The Exorcist (1973, yön: William Friedkin)
Korku filmleri tarihçesine bakıldığında ilk örneklerin genelde eski mitler ve folklorik anlatılarda rastlanılan kurt adam, mumya, canavar, vampir esinlenmeleri üzerine kurgulandığını görürüz. William Peter Blatty’nin aynı adlı romanından uyarlanan The Exorcist ise yaygın kullanılan bu kurguyu dinsel formlar ve politik alt metinlerle zenginleştirerek türü başka bir düzleme geçirir. 1970’li yılların özellikle korku sineması açısından bir lale devri olduğunu düşünürsek, dönemin mihenk taşı olarak da bu filmi en başa koyabiliriz. Ticari anlamda büyük bir başarı elde eden bu filmin kötü şöhreti ise çekimler esnasında yaşadığı rivayet edilen set kazası haberleri ile yaygınlaşmıştır. Günümüzde korku magazini yapan ilgili siteler, efsaneleşen bu geçmiş söylentileri, türün güncel örnekleri vizyona girmeden hemen önce hâlen bir reklam triği olarak kullanırlar.
Hikâyede aktris bir annenin kızı olan Regan’ın zamanla sergilediği garip davranışları sonucu ruhunun şeytan tarafından ele geçirildiğine karar verilir. Senaryonun akışı itibariyle egzorsizm (şeytan çıkarma) filmin ana aksını oluşturur. Egzorsizm tarihsel olarak her ne kadar şaman inancından gelme bir yöntem olsa da zamanla Katolik kilisesi tarafından da kullanıldığı bilinmektedir. Bu nedenle filmde çok sayıda kiliseye yöneltilmiş göndermeler mevcuttur. Regan’ın içine şeytan girmesinden sonra göbek isminin Teresa olduğunun öğrenilmesi gibi çok sayıda örneği bu yönde sıralayabiliriz. Ya da modern tıbbın çare bulamadığı bu vakayı, bir rahibin ne kadar çözümleyebileceği durumu. Film, dönemi içerisinde büyük sansasyon yaratması ve kendine has bir alt tür oluşturması sebebiyle adını sinema tarihine kazımıştır.
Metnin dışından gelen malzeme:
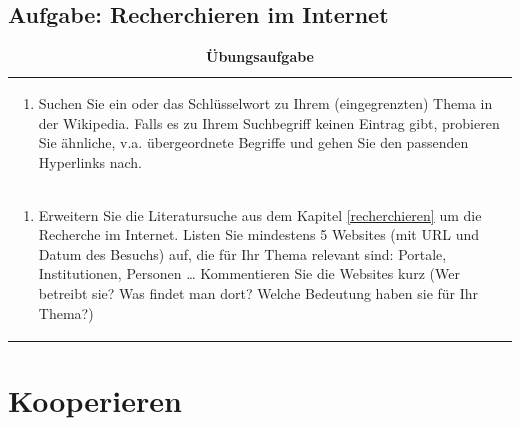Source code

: \documentclass[]{book}
\providecommand{\tightlist}{%
  \setlength{\itemsep}{0pt}\setlength{\parskip}{0pt}}
\theoremstyle{definition}
\theoremstyle{definition}
\theoremstyle{definition}
\theoremstyle{remark}
\begin{document}
\section{Aufgabe: Recherchieren im
Internet}\label{aufgabe-recherchieren-im-internet}

\begin{longtable}[]{@{}l@{}}
\caption{\textbf{\label{tab:aufgabe3-test} Übungsaufgabe}}\tabularnewline
\toprule
\begin{minipage}[t]{0.97\columnwidth}\raggedright\strut
\begin{enumerate}
\def\labelenumi{\arabic{enumi}.}
\tightlist
\item
  Suchen Sie ein oder das Schlüsselwort zu Ihrem (eingegrenzten) Thema
  in der Wikipedia. Falls es zu Ihrem Suchbegriff keinen Eintrag gibt,
  probieren Sie ähnliche, v.a. übergeordnete Begriffe und gehen Sie den
  passenden Hyperlinks nach. \vspace{-6mm}
\end{enumerate}\strut
\end{minipage}\tabularnewline
\begin{minipage}[t]{0.97\columnwidth}\raggedright\strut
\begin{enumerate}
\def\labelenumi{\arabic{enumi}.}
\setcounter{enumi}{1}
\tightlist
\item
  Erweitern Sie die Literatursuche aus dem Kapitel \ref{recherchieren}
  um die Recherche im Internet. Listen Sie mindestens 5 Websites (mit
  URL und Datum des Besuchs) auf, die für Ihr Thema relevant sind:
  Portale, Institutionen, Personen \ldots{} Kommentieren Sie die
  Websites kurz (Wer betreibt sie? Was findet man dort? Welche Bedeutung
  haben sie für Ihr Thema?)
\end{enumerate}\strut
\end{minipage}\tabularnewline
\bottomrule
\end{longtable}

\hypertarget{kooperieren}{\chapter{Kooperieren}\label{kooperieren}}
\end{document}
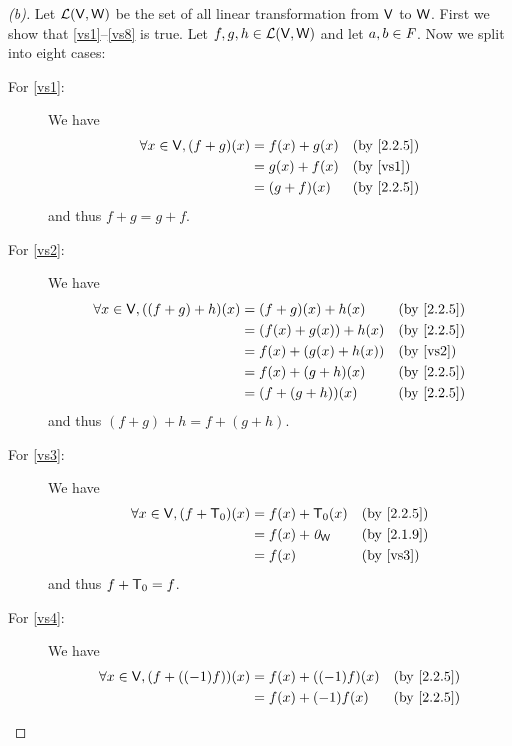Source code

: \begin{proof}[(b)]
	Let \(\mathcal{L}(\mathsf{V}, \mathsf{W})\) be the set of all linear transformation from \(\mathsf{V}\) to \(\mathsf{W}\).
	First we show that \ref{vs1}--\ref{vs8} is true.
	Let \(f, g, h \in \mathcal{L}(\mathsf{V}, \mathsf{W})\) and let \(a, b \in \mathit{F}\).
	Now we split into eight cases:
	\begin{description}
		\item[For \ref{vs1}:] We have
			\begin{align*}
				\forall x \in \V, (f + g)(x) & = f(x) + g(x) &  & \by{2.2.5}            \\
				                             & = g(x) + f(x) &  & \text{(by \ref{vs1})} \\
				                             & = (g + f)(x)  &  & \by{2.2.5}
			\end{align*}
			and thus \(f + g = g + f\).
		\item[For \ref{vs2}:] We have
			\begin{align*}
				\forall x \in \V, ((f + g) + h)(x) & = (f + g)(x) + h(x)    &  & \by{2.2.5}            \\
				                                   & = (f(x) + g(x)) + h(x) &  & \by{2.2.5}            \\
				                                   & = f(x) + (g(x) + h(x)) &  & \text{(by \ref{vs2})} \\
				                                   & = f(x) + (g + h)(x)    &  & \by{2.2.5}            \\
				                                   & = (f + (g + h))(x)     &  & \by{2.2.5}
			\end{align*}
			and thus \((f + g) + h = f + (g + h)\).
		\item[For \ref{vs3}:] We have
			\begin{align*}
				\forall x \in \V, (f + \zT)(x) & = f(x) + \zT(x)   &  & \by{2.2.5}            \\
				                               & = f(x) + \zv_{\W} &  & \by{2.1.9}            \\
				                               & = f(x)            &  & \text{(by \ref{vs3})}
			\end{align*}
			and thus \(f + \mathsf{T}_0 = f\).
		\item[For \ref{vs4}:] We have
			\begin{align*}
				\forall x \in \V, (f + ((-1)f))(x) & = f(x) + ((-1)f)(x) &  & \by{2.2.5}            \\
				                                   & = f(x) + (-1)f(x)   &  & \by{2.2.5}            \\

\end{align*}
\end{description}
\end{proof}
The Sting (1973, yön: George Roy Hill)
1970’ler özellikle ABD’nin içine bulunduğu ekonomik kriz nedeniyle sinema dilini de önemli ölçüde etkilemiştir. Kriz dönemi filmleri olarak tabir edebileceğimiz benzer yapımlar, Amerikan toplumuna hâkim olan olumsuz havayı, oluşturulan idealize edilmiş tipolojiler üzerinden dağıtmaya çalışır. Amaç, Amerikan rüyasının kendi muhafazakâr çemberi dışına çıkarak kaybolmasına toplum nezdinde bir nevi bariyer örmektir. Suç oranlarının yükseldiği, insanların kolay yoldan para kazanma eğilimleri gösterdiği böyle bir dönemde George Roy Hill’in Robert Redford ve Paul Newman ikilisi ile çekmiş olduğu ikinci yapım olan The Sting, büyük bir gişe başarısı elde etmiştir. Konusu itibariyle 1930’larda geçen bir dönem filmidir. Suç olgusuna, oluşturduğu karakterler üzerinden sempatik bir bakış açısı katan Hill, usta-çırak ilişkisine sahip iki üçkâğıtçının, kumar tutkunu bir gangsterden almak istedikleri intikam üzerine kurguladıkları türlü düzenbazlıkları ele alır. The Sting, Serpico (1973) gibi suçun uğruna savaşıldığı aydınlık tarafa bakan filmlerin aksine, inadına karanlık tarafta yer alarak vaziyeti komik hâle getirip aklayan bir eserdir. Ayrıca Oscar gibi çok sayıda ödülü kazanarak, soygun filmlerine referans olan en önemli eserlerden biri olarak addedilmiştir.